Question

Define f: ℝ → ℝ and g: ℝ → ℝ as follows
\(f(x)=\sum\limits^{\infin}_{m=0}\frac{(-1)^mx^{2m}}{2^{2m}(m!)^2}\) and \(g(x)=\frac{x}{2}\sum\limits^{\infin}_{m=0}\frac{(-1)^mx^{2m}}{2^{2m}(m+1)!m!}\) for x ∈ \(\R\).
Let x₁, x₂, x₃, x₄ ∈ ℝ be such that 0 < x₁ < x₂ , 0 < x₃ < x₄,
f(x₁) = f(x₂) = 0,    f(x) ≠ 0 when x₁ < x < x₂,
g(x₃) = g(x₄) = 0 and g(x) ≠ 0 when x₃ < x < x₄.
Then, which of the following statements is/are TRUE ?

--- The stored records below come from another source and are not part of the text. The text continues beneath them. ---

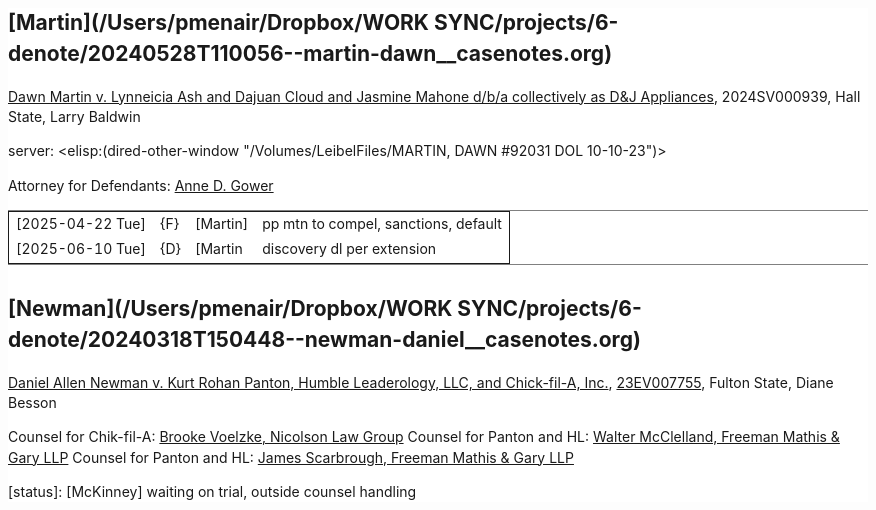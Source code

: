 
## [Martin](/Users/pmenair/Dropbox/WORK SYNC/projects/6-denote/20240528T110056--martin-dawn__casenotes.org)

[Dawn Martin v. Lynneicia Ash and Dajuan Cloud and Jasmine Mahone d/b/a collectively as D&J Appliances](https://leibel.filevineapp.com/#/project/991716232/calendar/list/2025/1/31), 2024SV000939, Hall State, Larry Baldwin

server: <elisp:(dired-other-window "/Volumes/LeibelFiles/MARTIN, DAWN #92031 DOL 10-10-23")>

Attorney for Defendants: [Anne D. Gower](https://www.gabar.org/member-directory/?id=F95E177D22659DC6887DD3B5DE2BA549)

<table border="2" cellspacing="0" cellpadding="6" rules="groups" frame="hsides">


<colgroup>
<col  class="org-left" />

<col  class="org-left" />

<col  class="org-left" />

<col  class="org-left" />
</colgroup>
<tbody>
<tr>
<td class="org-left"><span class="timestamp-wrapper"><span class="timestamp">[2025-04-22 Tue]</span></span></td>
<td class="org-left">{F}</td>
<td class="org-left">[Martin]</td>
<td class="org-left">pp mtn to compel, sanctions, default</td>
</tr>

<tr>
<td class="org-left"><span class="timestamp-wrapper"><span class="timestamp">[2025-06-10 Tue]</span></span></td>
<td class="org-left">{D}</td>
<td class="org-left">[Martin</td>
<td class="org-left">discovery dl per extension</td>
</tr>
</tbody>
</table>


## [Newman](/Users/pmenair/Dropbox/WORK SYNC/projects/6-denote/20240318T150448--newman-daniel__casenotes.org)

[Daniel Allen Newman v. Kurt Rohan Panton, Humble Leaderology, LLC, and Chick-fil-A, Inc.](https://leibel.filevineapp.com/#/project/990516226/custom/casesummary990000988), [23EV007755](https://researchga.tylerhost.net/CourtRecordsSearch/#!/case/47608944336a506b839596f016488104), Fulton State, Diane Besson

Counsel for Chik-fil-A: [Brooke Voelzke, Nicolson Law Group](https://www.gabar.org/member-directory/?id=E1E3DF914309E098B41E36928DC751AD)
Counsel for Panton and HL: [Walter McClelland, Freeman Mathis & Gary LLP](https://www.gabar.org/member-directory/?id=537478992BF89CEA31FB26C808D4F0DB)
Counsel for Panton and HL: [James Scarbrough, Freeman Mathis & Gary LLP](https://www.gabar.org/member-directory/?id=95C312B8198C8086D89B25E05B4F21F1)


[status]: [McKinney] waiting on trial, outside counsel handling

• A. The function f does not vanish anywhere in the interval (x₃, x₄)
• B. The function f vanishes exactly once in the interval (x₃, x₄)
• C. The function g does not vanish anywhere in the interval (x₁, x₂)
• D. The function g vanishes exactly once in the interval (x₁, x₂)

Answer 1

The Correct Option is B, D

- (A) is false because \( f(x) \) vanishes exactly at \( x_1 \) and \( x_2 \), so there is a possibility that it vanishes at some point in the interval \( (x_3, x_4) \). - (B) is true because \( f(x) \) is defined as a series that has zeros at \( x_1 \) and \( x_2 \), and based on the functional form, we can conclude that \( f(x) \) vanishes exactly once in the interval \( (x_3, x_4) \). - (C) is false. The function \( g(x) \) is a sum of series that vanish at \( x_3 \) and \( x_4 \), so it is not necessarily non-zero in the interval \( (x_1, x_2) \). - (D) is true. The function \( g(x) \) vanishes at \( x_3 \) and \( x_4 \), so it vanishes exactly once in the interval \( (x_1, x_2) \). Thus, the correct answers are (B) and (D).